Legislation approved in the state Senate would protect Michigan workers by capping the annual percentage rate for payday loans at 36%. State lawmakers said the long-sought reforms will help prevent families from spiraling into debt.
MICHIGAN— Two bills passed in the state Senate this week aim to fix an exploitative system of payday lending that has trapped thousands of Michiganders in a cycle of perpetual debt.
Senate Bill 632 and House Bill 4343, passed by the Senate on Thursday, would put a new interest rate cap of 36% on all payday loans in Michigan, inclusive of all loan service fees.
The main idea, lawmakers have said, is to drastically curb the cost of loan repayment for Michiganders who have been trapped in perpetual debt due to the “predatory” structure of the loans—particularly in Black and brown communities often targeted by payday lending shops.
“Combatting predatory payday lending practices protects our communities from financial vulnerability and generational debt,” said state Sen. Sarah Anthony (D-Lansing). “At the end of the day, financial prosperity is especially important as we work to help all Michiganders thrive.”
Despite opposition from Republican lawmakers, both bills passed in the state Senate this week and are now en route to the state House for final approval before they can be signed into law.
“This long-awaited change is one step closer to becoming law thanks to the efforts of my Senate colleagues and the ongoing advocacy from stakeholders and impacted residents,” Anthony said.
What’s a payday loan?
A payday loan is a short-term, high-cost agreement where Michigan workers can quickly borrow up to $600 ahead of their next paycheck, typically to cover emergencies and other unexpected expenses—like an unforeseen medical bill, replacing an appliance, or repairing a vehicle.
They’re also frequently advertised as “cash advance” loans.
Michiganders either grant lenders direct access to their bank accounts, or write them a personal check for the amount borrowed, plus a service fee that is capped by state law at 11-15% of the loan. Full repayment (including the service fee) is typically required by their next payday.
What’s the problem?
Two-week repayment schedules and high fees on those loans translate to triple-digit annual percentage rates (APRs) and unaffordable payments that have sent thousands of Michiganders spiraling into a cycle of debt that siphons about $1 million out of the state’s economy every year.
For example:
A two-week loan of $100 that includes the state’s maximum allowable service fee of $15 would carry an APR of more than 390%—along with the possibility of added fees for checking customer eligibility.
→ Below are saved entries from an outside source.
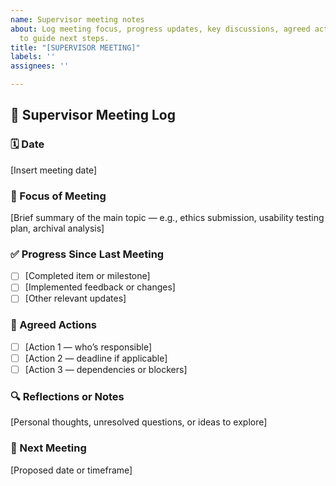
 ```yaml
---
name: Supervisor meeting notes
about: Log meeting focus, progress updates, key discussions, agreed actions, and reflections
  to guide next steps.
title: "[SUPERVISOR MEETING]"
labels: ''
assignees: ''

---
```


## 📝 Supervisor Meeting Log

### 🗓️ Date  
[Insert meeting date]

### 🎯 Focus of Meeting  
[Brief summary of the main topic — e.g., ethics submission, usability testing plan, archival analysis]

### ✅ Progress Since Last Meeting  
- [ ] [Completed item or milestone]
- [ ] [Implemented feedback or changes]
- [ ] [Other relevant updates]

### 📌 Agreed Actions  
- [ ] [Action 1 — who’s responsible]
- [ ] [Action 2 — deadline if applicable]
- [ ] [Action 3 — dependencies or blockers]

### 🔍 Reflections or Notes  
[Personal thoughts, unresolved questions, or ideas to explore]

### 📅 Next Meeting  
[Proposed date or timeframe]
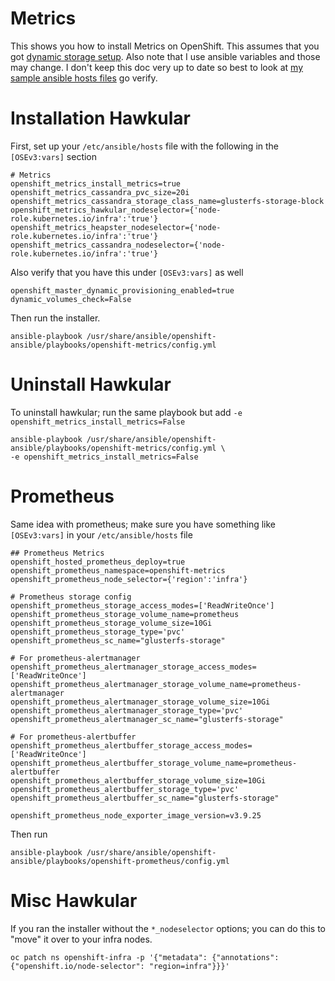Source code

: # Metrics

This shows you how to install Metrics on OpenShift. This assumes that you got [dynamic storage setup](../cns). Also note that I use ansible variables and those may change. I don't keep this doc very up to date so best to look at [my sample ansible hosts files](../ansible_hostfiles) go verify.

# Installation Hawkular

First, set up your `/etc/ansible/hosts` file with the following in the `[OSEv3:vars]` section

```
# Metrics
openshift_metrics_install_metrics=true
openshift_metrics_cassandra_pvc_size=20i
openshift_metrics_cassandra_storage_class_name=glusterfs-storage-block
openshift_metrics_hawkular_nodeselector={'node-role.kubernetes.io/infra':'true'}
openshift_metrics_heapster_nodeselector={'node-role.kubernetes.io/infra':'true'}
openshift_metrics_cassandra_nodeselector={'node-role.kubernetes.io/infra':'true'}
```

Also verify that you have this under `[OSEv3:vars]` as well

```
openshift_master_dynamic_provisioning_enabled=true
dynamic_volumes_check=False
```

Then run the installer.

```
ansible-playbook /usr/share/ansible/openshift-ansible/playbooks/openshift-metrics/config.yml
```

# Uninstall Hawkular

To uninstall hawkular; run the same playbook but add `-e openshift_metrics_install_metrics=False`

```
ansible-playbook /usr/share/ansible/openshift-ansible/playbooks/openshift-metrics/config.yml \
-e openshift_metrics_install_metrics=False
```

# Prometheus

Same idea with prometheus; make sure you have something like `[OSEv3:vars]` in your `/etc/ansible/hosts` file

```
## Prometheus Metrics
openshift_hosted_prometheus_deploy=true
openshift_prometheus_namespace=openshift-metrics
openshift_prometheus_node_selector={'region':'infra'}

# Prometheus storage config
openshift_prometheus_storage_access_modes=['ReadWriteOnce']
openshift_prometheus_storage_volume_name=prometheus
openshift_prometheus_storage_volume_size=10Gi
openshift_prometheus_storage_type='pvc'
openshift_prometheus_sc_name="glusterfs-storage"

# For prometheus-alertmanager
openshift_prometheus_alertmanager_storage_access_modes=['ReadWriteOnce']
openshift_prometheus_alertmanager_storage_volume_name=prometheus-alertmanager
openshift_prometheus_alertmanager_storage_volume_size=10Gi
openshift_prometheus_alertmanager_storage_type='pvc'
openshift_prometheus_alertmanager_sc_name="glusterfs-storage"

# For prometheus-alertbuffer
openshift_prometheus_alertbuffer_storage_access_modes=['ReadWriteOnce']
openshift_prometheus_alertbuffer_storage_volume_name=prometheus-alertbuffer
openshift_prometheus_alertbuffer_storage_volume_size=10Gi
openshift_prometheus_alertbuffer_storage_type='pvc'
openshift_prometheus_alertbuffer_sc_name="glusterfs-storage"

openshift_prometheus_node_exporter_image_version=v3.9.25
```

Then run

```
ansible-playbook /usr/share/ansible/openshift-ansible/playbooks/openshift-prometheus/config.yml
```

# Misc Hawkular

If you ran the installer without the `*_nodeselector` options; you can do this to "move" it over to your infra nodes.

```
oc patch ns openshift-infra -p '{"metadata": {"annotations": {"openshift.io/node-selector": "region=infra"}}}'
```
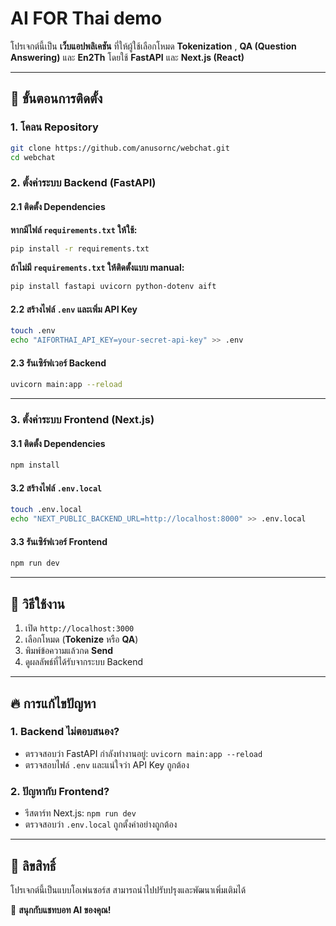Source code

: # AI FOR Thai demo

โปรเจกต์นี้เป็น **เว็บแอปพลิเคชัน** ที่ให้ผู้ใช้เลือกโหมด **Tokenization** , **QA (Question Answering)** และ **En2Th** โดยใช้ **FastAPI** และ **Next.js (React)**

---

## 🚀 **ขั้นตอนการติดตั้ง**

### **1. โคลน Repository**

```sh
git clone https://github.com/anusornc/webchat.git
cd webchat
```

### **2. ตั้งค่าระบบ Backend (FastAPI)**

#### **2.1 ติดตั้ง Dependencies**

**หากมีไฟล์ `requirements.txt` ให้ใช้:**
```sh
pip install -r requirements.txt
```

**ถ้าไม่มี `requirements.txt` ให้ติดตั้งแบบ manual:**
```sh
pip install fastapi uvicorn python-dotenv aift
```

#### **2.2 สร้างไฟล์ `.env` และเพิ่ม API Key**
```sh
touch .env
echo "AIFORTHAI_API_KEY=your-secret-api-key" >> .env
```

#### **2.3 รันเซิร์ฟเวอร์ Backend**

```sh
uvicorn main:app --reload
```

---

### **3. ตั้งค่าระบบ Frontend (Next.js)**

#### **3.1 ติดตั้ง Dependencies**

```sh
npm install
```

#### **3.2 สร้างไฟล์ `.env.local`**
```sh
touch .env.local
echo "NEXT_PUBLIC_BACKEND_URL=http://localhost:8000" >> .env.local
```

#### **3.3 รันเซิร์ฟเวอร์ Frontend**

```sh
npm run dev
```

---

## 🎯 **วิธีใช้งาน**
1. เปิด `http://localhost:3000`
2. เลือกโหมด (**Tokenize** หรือ **QA**)
3. พิมพ์ข้อความแล้วกด **Send**
4. ดูผลลัพธ์ที่ได้รับจากระบบ Backend

---

## 🔥 **การแก้ไขปัญหา**
### **1. Backend ไม่ตอบสนอง?**
- ตรวจสอบว่า FastAPI กำลังทำงานอยู่: `uvicorn main:app --reload`
- ตรวจสอบไฟล์ `.env` และแน่ใจว่า API Key ถูกต้อง

### **2. ปัญหากับ Frontend?**
- รีสตาร์ท Next.js: `npm run dev`
- ตรวจสอบว่า `.env.local` ถูกตั้งค่าอย่างถูกต้อง

---

## 📜 **ลิขสิทธิ์**
โปรเจกต์นี้เป็นแบบโอเพ่นซอร์ส สามารถนำไปปรับปรุงและพัฒนาเพิ่มเติมได้

🚀 **สนุกกับแชทบอท AI ของคุณ!**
A $600 loan would translate to a 330% APR, including the maximum fees.
And with nothing in state law to stop lenders from stringing loans together so that Michiganders can just pay off their existing loan with a fresh one, Anthony said the system has created an “exploitative” cycle of service fees and perpetual debt.
“This industry markets loans as short term, but by design they trap the vast majority of borrowers in a cycle of debt that, more often than not, results in bankruptcy,” Anthony said last year. “We have heard too many stories in our communities—like right here in Lansing, and across the state—that we must act now to address these predatory practices.”
Federal estimates show that about 70% of Michiganders who utilize payday loans will take out another loan on the same day they’ve repaid one, MLive reports. In 2016, roughly 91% of Michigan borrowers also returned for another loan within two months of paying off their last one.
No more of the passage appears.